* [Problem statement]: Type out every entry again, character for character.

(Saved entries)
########################################
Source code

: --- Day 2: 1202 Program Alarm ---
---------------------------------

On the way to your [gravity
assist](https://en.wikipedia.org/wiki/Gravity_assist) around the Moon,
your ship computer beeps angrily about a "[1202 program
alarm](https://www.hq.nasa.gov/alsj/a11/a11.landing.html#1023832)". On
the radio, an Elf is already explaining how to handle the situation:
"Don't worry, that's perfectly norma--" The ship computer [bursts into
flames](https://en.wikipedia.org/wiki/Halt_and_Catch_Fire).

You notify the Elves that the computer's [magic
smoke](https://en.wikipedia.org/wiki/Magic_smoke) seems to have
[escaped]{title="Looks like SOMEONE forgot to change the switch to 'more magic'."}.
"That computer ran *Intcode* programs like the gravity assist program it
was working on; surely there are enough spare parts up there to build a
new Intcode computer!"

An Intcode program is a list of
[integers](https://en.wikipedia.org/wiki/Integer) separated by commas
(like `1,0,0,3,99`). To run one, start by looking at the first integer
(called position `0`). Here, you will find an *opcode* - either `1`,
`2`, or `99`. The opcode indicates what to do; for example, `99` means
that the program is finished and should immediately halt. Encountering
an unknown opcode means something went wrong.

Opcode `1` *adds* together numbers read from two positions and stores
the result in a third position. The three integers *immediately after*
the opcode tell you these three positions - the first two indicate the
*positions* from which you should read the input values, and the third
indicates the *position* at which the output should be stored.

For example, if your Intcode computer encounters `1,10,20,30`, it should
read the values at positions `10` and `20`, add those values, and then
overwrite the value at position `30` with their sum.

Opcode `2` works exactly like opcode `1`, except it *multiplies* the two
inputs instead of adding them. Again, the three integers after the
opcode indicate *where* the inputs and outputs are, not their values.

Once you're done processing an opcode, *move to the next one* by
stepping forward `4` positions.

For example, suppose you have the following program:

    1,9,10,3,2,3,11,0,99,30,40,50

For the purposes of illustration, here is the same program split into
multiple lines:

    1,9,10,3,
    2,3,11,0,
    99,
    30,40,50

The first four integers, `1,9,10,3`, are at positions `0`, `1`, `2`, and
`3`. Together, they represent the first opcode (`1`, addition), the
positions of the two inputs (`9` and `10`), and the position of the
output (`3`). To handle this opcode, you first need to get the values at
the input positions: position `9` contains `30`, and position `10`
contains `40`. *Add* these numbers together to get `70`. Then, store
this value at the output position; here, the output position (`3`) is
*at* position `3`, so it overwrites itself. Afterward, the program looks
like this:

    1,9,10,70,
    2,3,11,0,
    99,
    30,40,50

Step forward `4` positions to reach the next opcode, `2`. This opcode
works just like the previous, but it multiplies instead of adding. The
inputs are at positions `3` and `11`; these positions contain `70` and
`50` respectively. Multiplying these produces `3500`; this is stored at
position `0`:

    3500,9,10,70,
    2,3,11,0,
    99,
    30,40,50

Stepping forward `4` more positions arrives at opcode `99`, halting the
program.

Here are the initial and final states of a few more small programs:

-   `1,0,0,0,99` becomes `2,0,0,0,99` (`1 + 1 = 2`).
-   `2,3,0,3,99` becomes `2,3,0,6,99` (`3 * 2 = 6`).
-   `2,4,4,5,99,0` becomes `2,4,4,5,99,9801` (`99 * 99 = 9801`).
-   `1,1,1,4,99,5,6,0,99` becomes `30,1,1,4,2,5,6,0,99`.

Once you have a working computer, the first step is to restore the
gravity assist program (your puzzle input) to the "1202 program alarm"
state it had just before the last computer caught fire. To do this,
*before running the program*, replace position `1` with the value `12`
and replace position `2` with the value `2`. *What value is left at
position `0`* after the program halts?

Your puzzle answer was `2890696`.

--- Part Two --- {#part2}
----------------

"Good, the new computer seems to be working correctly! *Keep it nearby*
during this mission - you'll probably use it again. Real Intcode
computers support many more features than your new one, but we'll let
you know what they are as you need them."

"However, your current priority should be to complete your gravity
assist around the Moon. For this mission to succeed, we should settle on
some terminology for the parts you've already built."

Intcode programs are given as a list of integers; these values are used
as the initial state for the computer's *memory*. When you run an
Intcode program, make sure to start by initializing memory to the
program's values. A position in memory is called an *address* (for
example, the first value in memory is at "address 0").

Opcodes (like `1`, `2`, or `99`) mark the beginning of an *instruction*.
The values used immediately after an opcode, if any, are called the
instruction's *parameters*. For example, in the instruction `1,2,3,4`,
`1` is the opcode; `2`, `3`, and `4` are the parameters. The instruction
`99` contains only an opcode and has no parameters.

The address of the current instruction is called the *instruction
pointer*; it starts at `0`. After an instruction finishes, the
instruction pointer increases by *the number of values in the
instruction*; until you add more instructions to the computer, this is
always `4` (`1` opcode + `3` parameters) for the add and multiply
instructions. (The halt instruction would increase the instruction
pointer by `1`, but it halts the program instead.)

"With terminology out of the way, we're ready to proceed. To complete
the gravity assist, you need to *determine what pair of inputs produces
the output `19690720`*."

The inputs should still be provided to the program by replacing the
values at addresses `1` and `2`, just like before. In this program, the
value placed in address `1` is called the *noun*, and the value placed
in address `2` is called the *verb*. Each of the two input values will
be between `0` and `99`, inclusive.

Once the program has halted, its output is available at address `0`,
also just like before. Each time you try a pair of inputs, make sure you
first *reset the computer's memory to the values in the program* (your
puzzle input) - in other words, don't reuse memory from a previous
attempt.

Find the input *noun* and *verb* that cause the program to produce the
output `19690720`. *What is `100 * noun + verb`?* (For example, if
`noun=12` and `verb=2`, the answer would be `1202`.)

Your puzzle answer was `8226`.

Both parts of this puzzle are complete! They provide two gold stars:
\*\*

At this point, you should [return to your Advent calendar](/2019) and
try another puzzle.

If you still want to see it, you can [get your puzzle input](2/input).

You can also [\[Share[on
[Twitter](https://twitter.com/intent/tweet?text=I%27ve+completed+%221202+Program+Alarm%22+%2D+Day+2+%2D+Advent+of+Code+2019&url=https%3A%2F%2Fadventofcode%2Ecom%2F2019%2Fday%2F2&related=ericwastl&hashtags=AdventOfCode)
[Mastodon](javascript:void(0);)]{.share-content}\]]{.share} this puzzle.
########################################
* [Written solution]:
Source code

: --- Day 2: 1202 Program Alarm ---
---------------------------------

On the way to your [gravity
assist](https://en.wikipedia.org/wiki/Gravity_assist) around the Moon,
your ship computer beeps angrily about a "[1202 program
alarm](https://www.hq.nasa.gov/alsj/a11/a11.landing.html#1023832)". On
the radio, an Elf is already explaining how to handle the situation:
"Don't worry, that's perfectly norma--" The ship computer [bursts into
flames](https://en.wikipedia.org/wiki/Halt_and_Catch_Fire).

You notify the Elves that the computer's [magic
smoke](https://en.wikipedia.org/wiki/Magic_smoke) seems to have
[escaped]{title="Looks like SOMEONE forgot to change the switch to 'more magic'."}.
"That computer ran *Intcode* programs like the gravity assist program it
was working on; surely there are enough spare parts up there to build a
new Intcode computer!"

An Intcode program is a list of
[integers](https://en.wikipedia.org/wiki/Integer) separated by commas
(like `1,0,0,3,99`). To run one, start by looking at the first integer
(called position `0`). Here, you will find an *opcode* - either `1`,
`2`, or `99`. The opcode indicates what to do; for example, `99` means
that the program is finished and should immediately halt. Encountering
an unknown opcode means something went wrong.

Opcode `1` *adds* together numbers read from two positions and stores
the result in a third position. The three integers *immediately after*
the opcode tell you these three positions - the first two indicate the
*positions* from which you should read the input values, and the third
indicates the *position* at which the output should be stored.

For example, if your Intcode computer encounters `1,10,20,30`, it should
read the values at positions `10` and `20`, add those values, and then
overwrite the value at position `30` with their sum.

Opcode `2` works exactly like opcode `1`, except it *multiplies* the two
inputs instead of adding them. Again, the three integers after the
opcode indicate *where* the inputs and outputs are, not their values.

Once you're done processing an opcode, *move to the next one* by
stepping forward `4` positions.

For example, suppose you have the following program:

    1,9,10,3,2,3,11,0,99,30,40,50

For the purposes of illustration, here is the same program split into
multiple lines:

    1,9,10,3,
    2,3,11,0,
    99,
    30,40,50

The first four integers, `1,9,10,3`, are at positions `0`, `1`, `2`, and
`3`. Together, they represent the first opcode (`1`, addition), the
positions of the two inputs (`9` and `10`), and the position of the
output (`3`). To handle this opcode, you first need to get the values at
the input positions: position `9` contains `30`, and position `10`
contains `40`. *Add* these numbers together to get `70`. Then, store
this value at the output position; here, the output position (`3`) is
*at* position `3`, so it overwrites itself. Afterward, the program looks
like this:

    1,9,10,70,
    2,3,11,0,
    99,
    30,40,50

Step forward `4` positions to reach the next opcode, `2`. This opcode
works just like the previous, but it multiplies instead of adding. The
inputs are at positions `3` and `11`; these positions contain `70` and
`50` respectively. Multiplying these produces `3500`; this is stored at
position `0`:

    3500,9,10,70,
    2,3,11,0,
    99,
    30,40,50

Stepping forward `4` more positions arrives at opcode `99`, halting the
program.

Here are the initial and final states of a few more small programs:

-   `1,0,0,0,99` becomes `2,0,0,0,99` (`1 + 1 = 2`).
-   `2,3,0,3,99` becomes `2,3,0,6,99` (`3 * 2 = 6`).
-   `2,4,4,5,99,0` becomes `2,4,4,5,99,9801` (`99 * 99 = 9801`).
-   `1,1,1,4,99,5,6,0,99` becomes `30,1,1,4,2,5,6,0,99`.

Once you have a working computer, the first step is to restore the
gravity assist program (your puzzle input) to the "1202 program alarm"
state it had just before the last computer caught fire. To do this,
*before running the program*, replace position `1` with the value `12`
and replace position `2` with the value `2`. *What value is left at
position `0`* after the program halts?

Your puzzle answer was `2890696`.

--- Part Two --- {#part2}
----------------

"Good, the new computer seems to be working correctly! *Keep it nearby*
during this mission - you'll probably use it again. Real Intcode
computers support many more features than your new one, but we'll let
you know what they are as you need them."

"However, your current priority should be to complete your gravity
assist around the Moon. For this mission to succeed, we should settle on
some terminology for the parts you've already built."

Intcode programs are given as a list of integers; these values are used
as the initial state for the computer's *memory*. When you run an
Intcode program, make sure to start by initializing memory to the
program's values. A position in memory is called an *address* (for
example, the first value in memory is at "address 0").

Opcodes (like `1`, `2`, or `99`) mark the beginning of an *instruction*.
The values used immediately after an opcode, if any, are called the
instruction's *parameters*. For example, in the instruction `1,2,3,4`,
`1` is the opcode; `2`, `3`, and `4` are the parameters. The instruction
`99` contains only an opcode and has no parameters.

The address of the current instruction is called the *instruction
pointer*; it starts at `0`. After an instruction finishes, the
instruction pointer increases by *the number of values in the
instruction*; until you add more instructions to the computer, this is
always `4` (`1` opcode + `3` parameters) for the add and multiply
instructions. (The halt instruction would increase the instruction
pointer by `1`, but it halts the program instead.)

"With terminology out of the way, we're ready to proceed. To complete
the gravity assist, you need to *determine what pair of inputs produces
the output `19690720`*."

The inputs should still be provided to the program by replacing the
values at addresses `1` and `2`, just like before. In this program, the
value placed in address `1` is called the *noun*, and the value placed
in address `2` is called the *verb*. Each of the two input values will
be between `0` and `99`, inclusive.

Once the program has halted, its output is available at address `0`,
also just like before. Each time you try a pair of inputs, make sure you
first *reset the computer's memory to the values in the program* (your
puzzle input) - in other words, don't reuse memory from a previous
attempt.

Find the input *noun* and *verb* that cause the program to produce the
output `19690720`. *What is `100 * noun + verb`?* (For example, if
`noun=12` and `verb=2`, the answer would be `1202`.)

Your puzzle answer was `8226`.

Both parts of this puzzle are complete! They provide two gold stars:
\*\*

At this point, you should [return to your Advent calendar](/2019) and
try another puzzle.

If you still want to see it, you can [get your puzzle input](2/input).

You can also [\[Share[on
[Twitter](https://twitter.com/intent/tweet?text=I%27ve+completed+%221202+Program+Alarm%22+%2D+Day+2+%2D+Advent+of+Code+2019&url=https%3A%2F%2Fadventofcode%2Ecom%2F2019%2Fday%2F2&related=ericwastl&hashtags=AdventOfCode)
[Mastodon](javascript:void(0);)]{.share-content}\]]{.share} this puzzle.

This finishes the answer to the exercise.